To copy the file pi.c from Data Star to the Engineering domain machines:

          scp pi.c stefan@linux.engr.ucsb.edu:pi.c

which will copy the "pi.c" file to the machines both in the "ENGR" domain.
["u4078" is the LoginID on Data Star and "stefan" is the LoginID on the
Engineering domain machines]
After, completing this you can exit the Data Star by typing "exit" or "logout". Now that you are on your engineering account, start the Gnuplot, by typing.
        % gnuplot 
Following are the commands on Gnuplot software to obtain the file in the Postscript format for printing.
        gnuplot> set term postscript
        gnuplot> set output 'your_output_name.ps' 
Note that you should set new output names for each file you want to plot, otherwise it will keep overwriting the same file.
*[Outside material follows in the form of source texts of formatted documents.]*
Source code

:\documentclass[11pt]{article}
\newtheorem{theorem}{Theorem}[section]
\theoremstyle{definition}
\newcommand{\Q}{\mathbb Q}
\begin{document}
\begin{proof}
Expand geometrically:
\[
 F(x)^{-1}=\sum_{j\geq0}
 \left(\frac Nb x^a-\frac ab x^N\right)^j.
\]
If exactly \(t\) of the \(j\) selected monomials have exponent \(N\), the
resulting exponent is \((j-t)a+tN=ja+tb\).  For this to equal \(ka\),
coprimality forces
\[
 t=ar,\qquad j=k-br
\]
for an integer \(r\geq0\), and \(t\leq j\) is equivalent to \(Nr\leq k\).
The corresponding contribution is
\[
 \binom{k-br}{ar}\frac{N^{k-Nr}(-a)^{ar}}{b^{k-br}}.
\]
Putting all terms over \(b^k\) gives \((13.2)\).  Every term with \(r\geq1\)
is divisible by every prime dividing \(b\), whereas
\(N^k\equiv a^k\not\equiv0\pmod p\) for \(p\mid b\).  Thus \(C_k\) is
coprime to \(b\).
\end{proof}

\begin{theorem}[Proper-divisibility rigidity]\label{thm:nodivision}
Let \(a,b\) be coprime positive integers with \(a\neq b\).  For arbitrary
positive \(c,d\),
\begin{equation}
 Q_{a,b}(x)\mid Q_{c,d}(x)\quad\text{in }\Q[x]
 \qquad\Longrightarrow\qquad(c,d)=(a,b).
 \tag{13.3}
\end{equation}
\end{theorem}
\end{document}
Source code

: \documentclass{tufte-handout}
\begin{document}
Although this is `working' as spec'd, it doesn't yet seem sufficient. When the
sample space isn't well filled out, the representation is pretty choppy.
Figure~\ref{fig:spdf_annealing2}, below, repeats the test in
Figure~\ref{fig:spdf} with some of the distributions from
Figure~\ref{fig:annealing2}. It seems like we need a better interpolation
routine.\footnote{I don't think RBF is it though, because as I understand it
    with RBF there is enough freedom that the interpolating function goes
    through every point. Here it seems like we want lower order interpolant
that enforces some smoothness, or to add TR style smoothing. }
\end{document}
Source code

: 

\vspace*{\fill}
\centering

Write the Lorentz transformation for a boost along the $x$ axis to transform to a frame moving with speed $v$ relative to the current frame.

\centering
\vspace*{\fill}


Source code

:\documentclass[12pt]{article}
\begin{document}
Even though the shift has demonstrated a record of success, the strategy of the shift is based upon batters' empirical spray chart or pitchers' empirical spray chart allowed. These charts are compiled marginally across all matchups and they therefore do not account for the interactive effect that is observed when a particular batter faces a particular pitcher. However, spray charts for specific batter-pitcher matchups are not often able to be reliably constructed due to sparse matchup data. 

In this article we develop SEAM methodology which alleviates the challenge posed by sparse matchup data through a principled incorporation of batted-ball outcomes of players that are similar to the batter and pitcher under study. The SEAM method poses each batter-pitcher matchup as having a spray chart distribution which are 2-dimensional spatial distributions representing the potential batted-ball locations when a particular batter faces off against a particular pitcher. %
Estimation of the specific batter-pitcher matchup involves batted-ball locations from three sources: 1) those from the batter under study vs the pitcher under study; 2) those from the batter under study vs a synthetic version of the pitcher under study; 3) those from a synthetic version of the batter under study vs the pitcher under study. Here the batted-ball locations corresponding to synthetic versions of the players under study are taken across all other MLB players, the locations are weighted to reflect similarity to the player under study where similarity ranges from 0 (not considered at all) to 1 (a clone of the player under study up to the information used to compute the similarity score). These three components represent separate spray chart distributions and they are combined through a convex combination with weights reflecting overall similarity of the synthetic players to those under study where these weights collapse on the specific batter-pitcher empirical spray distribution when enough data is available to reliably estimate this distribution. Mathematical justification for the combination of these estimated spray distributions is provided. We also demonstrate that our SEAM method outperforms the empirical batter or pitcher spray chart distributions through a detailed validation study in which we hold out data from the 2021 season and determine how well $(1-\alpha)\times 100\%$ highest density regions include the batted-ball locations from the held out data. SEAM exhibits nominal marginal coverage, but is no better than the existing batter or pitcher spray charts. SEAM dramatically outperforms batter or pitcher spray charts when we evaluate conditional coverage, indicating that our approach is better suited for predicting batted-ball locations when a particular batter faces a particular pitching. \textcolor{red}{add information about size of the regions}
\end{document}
Here are a few commands to make your plots look neater(use these before plot command):
 
        gnuplot> set title 'title_of_your_plot'
        gnuplot> set xlabel 'x-axis'
        gnuplot> set ylabel 'y-axis'
For the output of value data files:
        gnuplot> splot 'your_file_name' w l
For the output of mesh data files:
        gnuplot> plot 'your_file_name' w l 
To quit Gnuplot:
        gnuplot> quit
Now you can access your "*.ps" files through a File Manager, and use the available software for Postscript format (e.g. GhostView) to print your plots.
Plotting the graphs in Matlab
Matlab is a powerful mathematical software which also has a nice plotting interface. To plot your graphs in Matlab you should use the Matlab option of the plot program, and the type name of your files should be "*.m" .
(a tip about matlab files, file names starting with "mesh" e.g. "mesh1.m" and files starting with numbers e.g. "1.m" will be understood as a command(bad command in fact) and will give error message just because of the name).
Once you obtain your output files (in Matlab format), transfer the files to a UCSB machine(into your X:\ directory), using the SCP utility:
To copy the file "pi.c" from a local machine to the Data Star:

          scp pi.c u4078@dslogin.sdsc.edu:pi.c

To copy the file pi.c from Data Star to the Engineering domain machines:

          scp pi.c stefan@linux.engr.ucsb.edu:pi.c

which will copy the "pi.c" file to the machines both in the "ENGR" domain.
["u4078" is the LoginID on Data Star and "stefan" is the LoginID on the
Engineering domain machines]
and exit Data Star by typing "exit" or "logout".
On Windows, you can start Matlab in the conventional way.
On Linux, you can use Matlab with Xwindow by
        % matlab -display your_computer_name:0.0    (your_computer_name e.g. ecipc004.engr.ucsb.edu)
or by setting the display to your computer first and then running Matlab:
        % setenv DISPLAY your_computer_name:0.0    (your_computer_name e.g. ecipc004.engr.ucsb.edu)
        % matlab
Once you access Matlab, open your files and run them by either pressing F5 or from the menus
Debug --> (Save and) Run
Print your plots using the Matlab figure window.